From the listing below, copy each line where "newline" occurs.

•••••

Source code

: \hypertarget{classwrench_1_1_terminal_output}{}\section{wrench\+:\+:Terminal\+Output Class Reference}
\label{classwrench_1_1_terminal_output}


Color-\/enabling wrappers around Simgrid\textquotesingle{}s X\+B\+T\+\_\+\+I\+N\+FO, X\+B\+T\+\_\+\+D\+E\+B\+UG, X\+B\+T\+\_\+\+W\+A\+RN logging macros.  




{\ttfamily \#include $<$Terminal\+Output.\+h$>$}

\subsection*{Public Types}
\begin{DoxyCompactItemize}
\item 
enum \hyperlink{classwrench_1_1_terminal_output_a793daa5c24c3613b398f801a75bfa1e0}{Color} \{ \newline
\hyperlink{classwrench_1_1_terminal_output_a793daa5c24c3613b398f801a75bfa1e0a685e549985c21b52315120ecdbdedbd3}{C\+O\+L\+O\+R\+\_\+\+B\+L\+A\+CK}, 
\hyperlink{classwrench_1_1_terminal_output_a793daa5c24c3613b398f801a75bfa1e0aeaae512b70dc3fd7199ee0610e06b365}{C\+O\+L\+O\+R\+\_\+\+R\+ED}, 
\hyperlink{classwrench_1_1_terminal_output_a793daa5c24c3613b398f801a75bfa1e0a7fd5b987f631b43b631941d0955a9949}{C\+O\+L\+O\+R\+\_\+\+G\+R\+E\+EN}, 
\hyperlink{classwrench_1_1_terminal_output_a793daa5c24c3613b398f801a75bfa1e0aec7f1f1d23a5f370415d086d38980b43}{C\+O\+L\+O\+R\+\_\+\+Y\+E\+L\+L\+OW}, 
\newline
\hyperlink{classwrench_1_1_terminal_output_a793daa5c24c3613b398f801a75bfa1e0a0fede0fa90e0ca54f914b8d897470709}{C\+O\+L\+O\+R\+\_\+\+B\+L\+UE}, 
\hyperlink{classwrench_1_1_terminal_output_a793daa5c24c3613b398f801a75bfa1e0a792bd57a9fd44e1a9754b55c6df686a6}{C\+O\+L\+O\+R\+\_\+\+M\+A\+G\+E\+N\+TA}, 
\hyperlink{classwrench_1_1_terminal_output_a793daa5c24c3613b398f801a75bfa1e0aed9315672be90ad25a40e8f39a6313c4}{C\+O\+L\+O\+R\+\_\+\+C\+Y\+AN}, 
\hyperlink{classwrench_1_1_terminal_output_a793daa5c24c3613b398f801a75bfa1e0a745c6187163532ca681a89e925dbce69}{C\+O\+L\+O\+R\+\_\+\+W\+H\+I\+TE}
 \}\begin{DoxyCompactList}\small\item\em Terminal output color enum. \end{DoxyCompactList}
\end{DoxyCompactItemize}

•••••

* PROBLEM SOLUTION
enum \hyperlink{classwrench_1_1_terminal_output_a793daa5c24c3613b398f801a75bfa1e0}{Color} \{ \newline
\newline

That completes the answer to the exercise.